▶ _Your assignment_: Copy out all of the material. Every line must match the original.

▶ _Listed entries_:
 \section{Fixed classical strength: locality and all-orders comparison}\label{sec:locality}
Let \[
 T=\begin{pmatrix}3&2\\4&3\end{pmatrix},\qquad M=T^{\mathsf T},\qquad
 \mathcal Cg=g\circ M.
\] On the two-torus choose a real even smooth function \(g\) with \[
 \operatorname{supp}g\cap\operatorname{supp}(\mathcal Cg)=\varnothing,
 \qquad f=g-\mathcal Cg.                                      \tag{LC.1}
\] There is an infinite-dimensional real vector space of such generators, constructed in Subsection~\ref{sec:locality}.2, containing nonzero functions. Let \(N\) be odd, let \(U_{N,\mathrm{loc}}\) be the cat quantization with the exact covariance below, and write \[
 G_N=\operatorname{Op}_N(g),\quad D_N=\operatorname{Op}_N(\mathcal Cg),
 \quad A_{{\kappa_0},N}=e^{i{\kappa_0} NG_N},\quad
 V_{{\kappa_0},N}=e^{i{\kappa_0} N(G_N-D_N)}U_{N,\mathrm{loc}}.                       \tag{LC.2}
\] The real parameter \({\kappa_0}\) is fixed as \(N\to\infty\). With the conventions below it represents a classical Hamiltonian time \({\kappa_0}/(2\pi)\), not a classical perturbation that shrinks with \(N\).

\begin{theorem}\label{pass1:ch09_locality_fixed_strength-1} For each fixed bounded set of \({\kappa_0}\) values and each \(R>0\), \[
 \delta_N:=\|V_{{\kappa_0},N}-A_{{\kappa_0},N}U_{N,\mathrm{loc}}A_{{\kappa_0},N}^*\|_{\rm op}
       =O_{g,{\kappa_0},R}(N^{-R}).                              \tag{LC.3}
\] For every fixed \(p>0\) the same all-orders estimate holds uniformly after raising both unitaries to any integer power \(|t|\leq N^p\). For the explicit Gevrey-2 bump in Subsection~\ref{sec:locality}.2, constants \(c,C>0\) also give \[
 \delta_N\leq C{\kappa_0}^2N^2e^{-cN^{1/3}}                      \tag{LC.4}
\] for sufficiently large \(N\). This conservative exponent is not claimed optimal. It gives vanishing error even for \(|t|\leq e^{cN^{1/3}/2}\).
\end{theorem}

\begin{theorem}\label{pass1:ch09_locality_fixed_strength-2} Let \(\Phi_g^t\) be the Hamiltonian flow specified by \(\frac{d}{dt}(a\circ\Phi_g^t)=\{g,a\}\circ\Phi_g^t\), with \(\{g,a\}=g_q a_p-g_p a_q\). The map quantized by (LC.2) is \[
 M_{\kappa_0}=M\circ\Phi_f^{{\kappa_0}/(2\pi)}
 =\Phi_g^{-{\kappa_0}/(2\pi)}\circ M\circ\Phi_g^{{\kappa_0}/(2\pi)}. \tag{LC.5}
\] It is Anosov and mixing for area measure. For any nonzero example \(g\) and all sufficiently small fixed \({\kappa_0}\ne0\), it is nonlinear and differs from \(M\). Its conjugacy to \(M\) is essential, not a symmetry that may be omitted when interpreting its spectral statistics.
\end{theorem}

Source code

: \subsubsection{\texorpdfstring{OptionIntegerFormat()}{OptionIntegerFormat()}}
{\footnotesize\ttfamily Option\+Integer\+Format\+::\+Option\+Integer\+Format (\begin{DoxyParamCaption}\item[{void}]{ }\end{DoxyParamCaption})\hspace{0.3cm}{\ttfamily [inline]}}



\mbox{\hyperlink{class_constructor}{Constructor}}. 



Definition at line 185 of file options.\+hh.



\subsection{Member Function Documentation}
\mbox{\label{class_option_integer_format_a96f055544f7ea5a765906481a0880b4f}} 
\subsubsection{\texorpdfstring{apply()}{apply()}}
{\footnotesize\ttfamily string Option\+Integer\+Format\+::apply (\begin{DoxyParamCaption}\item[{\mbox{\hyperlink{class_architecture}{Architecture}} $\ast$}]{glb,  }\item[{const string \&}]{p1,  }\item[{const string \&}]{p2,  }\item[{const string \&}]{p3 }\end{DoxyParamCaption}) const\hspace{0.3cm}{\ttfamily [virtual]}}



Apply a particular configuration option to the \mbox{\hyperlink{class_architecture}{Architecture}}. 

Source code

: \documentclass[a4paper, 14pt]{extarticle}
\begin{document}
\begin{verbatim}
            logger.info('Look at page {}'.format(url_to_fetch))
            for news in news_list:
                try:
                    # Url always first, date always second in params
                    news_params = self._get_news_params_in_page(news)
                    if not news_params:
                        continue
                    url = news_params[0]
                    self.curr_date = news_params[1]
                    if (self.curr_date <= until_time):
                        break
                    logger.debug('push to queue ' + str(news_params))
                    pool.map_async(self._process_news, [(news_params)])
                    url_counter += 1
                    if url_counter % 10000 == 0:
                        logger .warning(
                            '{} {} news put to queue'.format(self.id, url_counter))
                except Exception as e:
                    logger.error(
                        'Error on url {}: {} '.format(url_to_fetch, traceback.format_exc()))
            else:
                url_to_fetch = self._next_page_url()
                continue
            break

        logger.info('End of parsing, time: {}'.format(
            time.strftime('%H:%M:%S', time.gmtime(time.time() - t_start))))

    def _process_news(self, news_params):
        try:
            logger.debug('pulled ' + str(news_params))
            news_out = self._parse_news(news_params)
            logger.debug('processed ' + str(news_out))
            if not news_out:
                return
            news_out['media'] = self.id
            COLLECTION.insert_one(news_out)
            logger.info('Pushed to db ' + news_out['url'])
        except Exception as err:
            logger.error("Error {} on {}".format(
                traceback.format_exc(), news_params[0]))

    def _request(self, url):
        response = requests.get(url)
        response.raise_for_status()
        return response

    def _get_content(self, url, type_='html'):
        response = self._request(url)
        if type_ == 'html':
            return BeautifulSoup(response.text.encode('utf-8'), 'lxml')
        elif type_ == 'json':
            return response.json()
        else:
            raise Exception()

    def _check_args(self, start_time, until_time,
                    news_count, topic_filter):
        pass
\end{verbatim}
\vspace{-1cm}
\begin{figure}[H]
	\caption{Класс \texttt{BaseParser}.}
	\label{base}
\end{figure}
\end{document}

▶ _Solution_:
 \section{Fixed classical strength: locality and all-orders comparison}\label{sec:locality}
Let \[
 T=\begin{pmatrix}3&2\\4&3\end{pmatrix},\qquad M=T^{\mathsf T},\qquad
 \mathcal Cg=g\circ M.
\] On the two-torus choose a real even smooth function \(g\) with \[
 \operatorname{supp}g\cap\operatorname{supp}(\mathcal Cg)=\varnothing,
 \qquad f=g-\mathcal Cg.                                      \tag{LC.1}
\] There is an infinite-dimensional real vector space of such generators, constructed in Subsection~\ref{sec:locality}.2, containing nonzero functions. Let \(N\) be odd, let \(U_{N,\mathrm{loc}}\) be the cat quantization with the exact covariance below, and write \[
 G_N=\operatorname{Op}_N(g),\quad D_N=\operatorname{Op}_N(\mathcal Cg),
 \quad A_{{\kappa_0},N}=e^{i{\kappa_0} NG_N},\quad
 V_{{\kappa_0},N}=e^{i{\kappa_0} N(G_N-D_N)}U_{N,\mathrm{loc}}.                       \tag{LC.2}
\] The real parameter \({\kappa_0}\) is fixed as \(N\to\infty\). With the conventions below it represents a classical Hamiltonian time \({\kappa_0}/(2\pi)\), not a classical perturbation that shrinks with \(N\).

\begin{theorem}\label{pass1:ch09_locality_fixed_strength-1} For each fixed bounded set of \({\kappa_0}\) values and each \(R>0\), \[
 \delta_N:=\|V_{{\kappa_0},N}-A_{{\kappa_0},N}U_{N,\mathrm{loc}}A_{{\kappa_0},N}^*\|_{\rm op}
       =O_{g,{\kappa_0},R}(N^{-R}).                              \tag{LC.3}
\] For every fixed \(p>0\) the same all-orders estimate holds uniformly after raising both unitaries to any integer power \(|t|\leq N^p\). For the explicit Gevrey-2 bump in Subsection~\ref{sec:locality}.2, constants \(c,C>0\) also give \[
 \delta_N\leq C{\kappa_0}^2N^2e^{-cN^{1/3}}                      \tag{LC.4}
\] for sufficiently large \(N\). This conservative exponent is not claimed optimal. It gives vanishing error even for \(|t|\leq e^{cN^{1/3}/2}\).
\end{theorem}

\begin{theorem}\label{pass1:ch09_locality_fixed_strength-2} Let \(\Phi_g^t\) be the Hamiltonian flow specified by \(\frac{d}{dt}(a\circ\Phi_g^t)=\{g,a\}\circ\Phi_g^t\), with \(\{g,a\}=g_q a_p-g_p a_q\). The map quantized by (LC.2) is \[
 M_{\kappa_0}=M\circ\Phi_f^{{\kappa_0}/(2\pi)}
 =\Phi_g^{-{\kappa_0}/(2\pi)}\circ M\circ\Phi_g^{{\kappa_0}/(2\pi)}. \tag{LC.5}
\] It is Anosov and mixing for area measure. For any nonzero example \(g\) and all sufficiently small fixed \({\kappa_0}\ne0\), it is nonlinear and differs from \(M\). Its conjugacy to \(M\) is essential, not a symmetry that may be omitted when interpreting its spectral statistics.
\end{theorem}

Source code

: \subsubsection{\texorpdfstring{OptionIntegerFormat()}{OptionIntegerFormat()}}
{\footnotesize\ttfamily Option\+Integer\+Format\+::\+Option\+Integer\+Format (\begin{DoxyParamCaption}\item[{void}]{ }\end{DoxyParamCaption})\hspace{0.3cm}{\ttfamily [inline]}}



\mbox{\hyperlink{class_constructor}{Constructor}}. 



Definition at line 185 of file options.\+hh.



\subsection{Member Function Documentation}
\mbox{\label{class_option_integer_format_a96f055544f7ea5a765906481a0880b4f}} 
\subsubsection{\texorpdfstring{apply()}{apply()}}
{\footnotesize\ttfamily string Option\+Integer\+Format\+::apply (\begin{DoxyParamCaption}\item[{\mbox{\hyperlink{class_architecture}{Architecture}} $\ast$}]{glb,  }\item[{const string \&}]{p1,  }\item[{const string \&}]{p2,  }\item[{const string \&}]{p3 }\end{DoxyParamCaption}) const\hspace{0.3cm}{\ttfamily [virtual]}}



Apply a particular configuration option to the \mbox{\hyperlink{class_architecture}{Architecture}}. 

Source code

: \documentclass[a4paper, 14pt]{extarticle}
\begin{document}
\begin{verbatim}
            logger.info('Look at page {}'.format(url_to_fetch))
            for news in news_list:
                try:
                    # Url always first, date always second in params
                    news_params = self._get_news_params_in_page(news)
                    if not news_params:
                        continue
                    url = news_params[0]
                    self.curr_date = news_params[1]
                    if (self.curr_date <= until_time):
                        break
                    logger.debug('push to queue ' + str(news_params))
                    pool.map_async(self._process_news, [(news_params)])
                    url_counter += 1
                    if url_counter % 10000 == 0:
                        logger .warning(
                            '{} {} news put to queue'.format(self.id, url_counter))
                except Exception as e:
                    logger.error(
                        'Error on url {}: {} '.format(url_to_fetch, traceback.format_exc()))
            else:
                url_to_fetch = self._next_page_url()
                continue
            break

        logger.info('End of parsing, time: {}'.format(
            time.strftime('%H:%M:%S', time.gmtime(time.time() - t_start))))

    def _process_news(self, news_params):
        try:
            logger.debug('pulled ' + str(news_params))
            news_out = self._parse_news(news_params)
            logger.debug('processed ' + str(news_out))
            if not news_out:
                return
            news_out['media'] = self.id
            COLLECTION.insert_one(news_out)
            logger.info('Pushed to db ' + news_out['url'])
        except Exception as err:
            logger.error("Error {} on {}".format(
                traceback.format_exc(), news_params[0]))

    def _request(self, url):
        response = requests.get(url)
        response.raise_for_status()
        return response

    def _get_content(self, url, type_='html'):
        response = self._request(url)
        if type_ == 'html':
            return BeautifulSoup(response.text.encode('utf-8'), 'lxml')
        elif type_ == 'json':
            return response.json()
        else:
            raise Exception()

    def _check_args(self, start_time, until_time,
                    news_count, topic_filter):
        pass
\end{verbatim}
\vspace{-1cm}
\begin{figure}[H]
	\caption{Класс \texttt{BaseParser}.}
	\label{base}
\end{figure}
\end{document}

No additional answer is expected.